*** Opening GIVEN ENTRIES ***

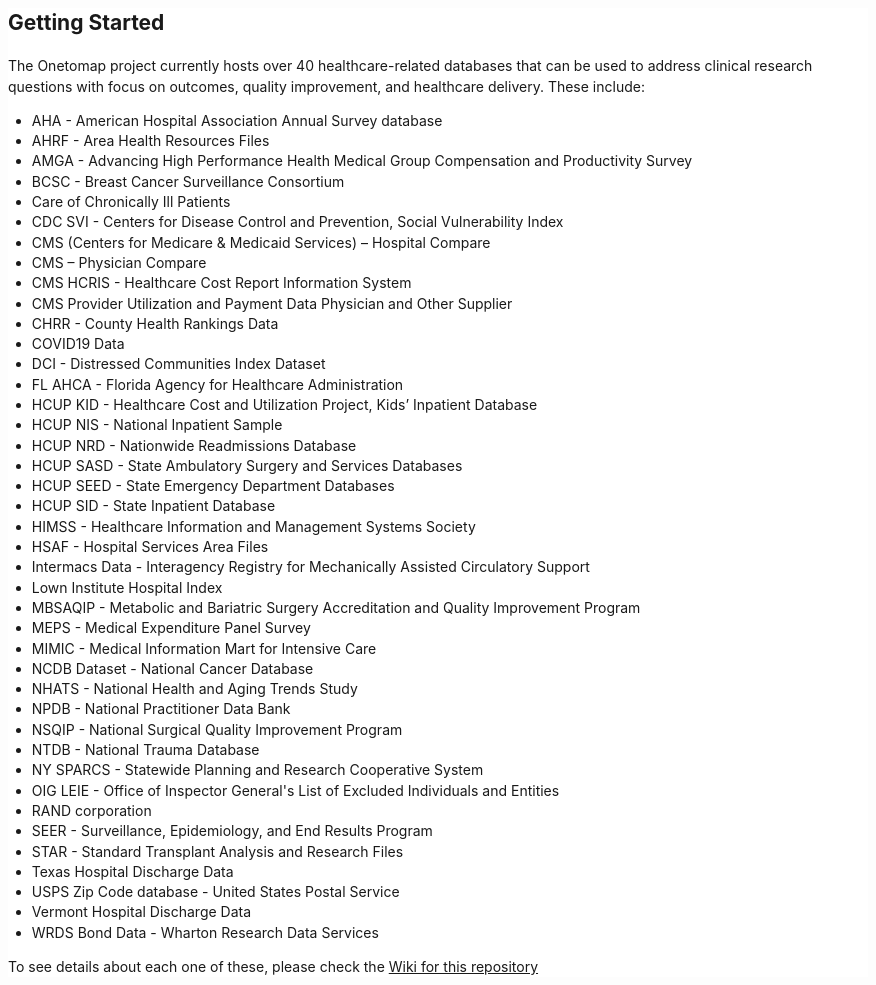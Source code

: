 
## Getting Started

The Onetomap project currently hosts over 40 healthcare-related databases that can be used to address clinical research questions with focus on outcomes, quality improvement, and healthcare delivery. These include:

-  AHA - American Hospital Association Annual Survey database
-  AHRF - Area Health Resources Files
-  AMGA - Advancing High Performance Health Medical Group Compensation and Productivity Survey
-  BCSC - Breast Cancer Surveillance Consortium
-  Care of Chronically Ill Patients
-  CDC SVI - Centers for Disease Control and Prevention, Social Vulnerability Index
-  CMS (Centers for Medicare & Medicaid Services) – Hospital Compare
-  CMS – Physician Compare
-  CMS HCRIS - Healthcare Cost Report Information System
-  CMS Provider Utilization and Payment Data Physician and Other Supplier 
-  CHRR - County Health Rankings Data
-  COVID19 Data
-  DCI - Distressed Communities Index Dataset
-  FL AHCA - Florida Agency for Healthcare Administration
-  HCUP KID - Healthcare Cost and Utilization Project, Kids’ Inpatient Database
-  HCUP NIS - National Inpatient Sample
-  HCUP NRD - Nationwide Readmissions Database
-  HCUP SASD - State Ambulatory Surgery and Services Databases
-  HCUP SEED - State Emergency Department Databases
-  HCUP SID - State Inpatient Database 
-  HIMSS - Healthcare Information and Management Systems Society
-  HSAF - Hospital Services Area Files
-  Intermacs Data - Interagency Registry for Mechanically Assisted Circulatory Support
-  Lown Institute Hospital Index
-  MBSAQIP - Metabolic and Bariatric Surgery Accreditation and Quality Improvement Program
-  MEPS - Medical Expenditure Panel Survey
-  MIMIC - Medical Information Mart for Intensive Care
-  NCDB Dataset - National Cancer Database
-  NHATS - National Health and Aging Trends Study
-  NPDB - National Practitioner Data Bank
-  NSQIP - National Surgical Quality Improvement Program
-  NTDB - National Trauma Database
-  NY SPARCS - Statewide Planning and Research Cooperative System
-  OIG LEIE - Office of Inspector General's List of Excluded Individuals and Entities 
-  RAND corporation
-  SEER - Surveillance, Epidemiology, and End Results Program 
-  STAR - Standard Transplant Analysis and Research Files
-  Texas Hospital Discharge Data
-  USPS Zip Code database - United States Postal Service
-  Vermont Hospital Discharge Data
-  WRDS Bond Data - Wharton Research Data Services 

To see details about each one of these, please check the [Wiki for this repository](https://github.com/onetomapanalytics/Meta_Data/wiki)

*** Closing GIVEN ENTRIES ***

◆ **PROBLEM REQUIREMENTS**
Exact copies of the line with "National Cancer Database" and of every later line in the entries make up the whole answer.

◆ **EXERCISE ANSWER**
-  NCDB Dataset - National Cancer Database
-  NHATS - National Health and Aging Trends Study
-  NPDB - National Practitioner Data Bank
-  NSQIP - National Surgical Quality Improvement Program
-  NTDB - National Trauma Database
-  NY SPARCS - Statewide Planning and Research Cooperative System
-  OIG LEIE - Office of Inspector General's List of Excluded Individuals and Entities 
-  RAND corporation
-  SEER - Surveillance, Epidemiology, and End Results Program 
-  STAR - Standard Transplant Analysis and Research Files
-  Texas Hospital Discharge Data
-  USPS Zip Code database - United States Postal Service
-  Vermont Hospital Discharge Data
-  WRDS Bond Data - Wharton Research Data Services 

To see details about each one of these, please check the [Wiki for this repository](https://github.com/onetomapanalytics/Meta_Data/wiki)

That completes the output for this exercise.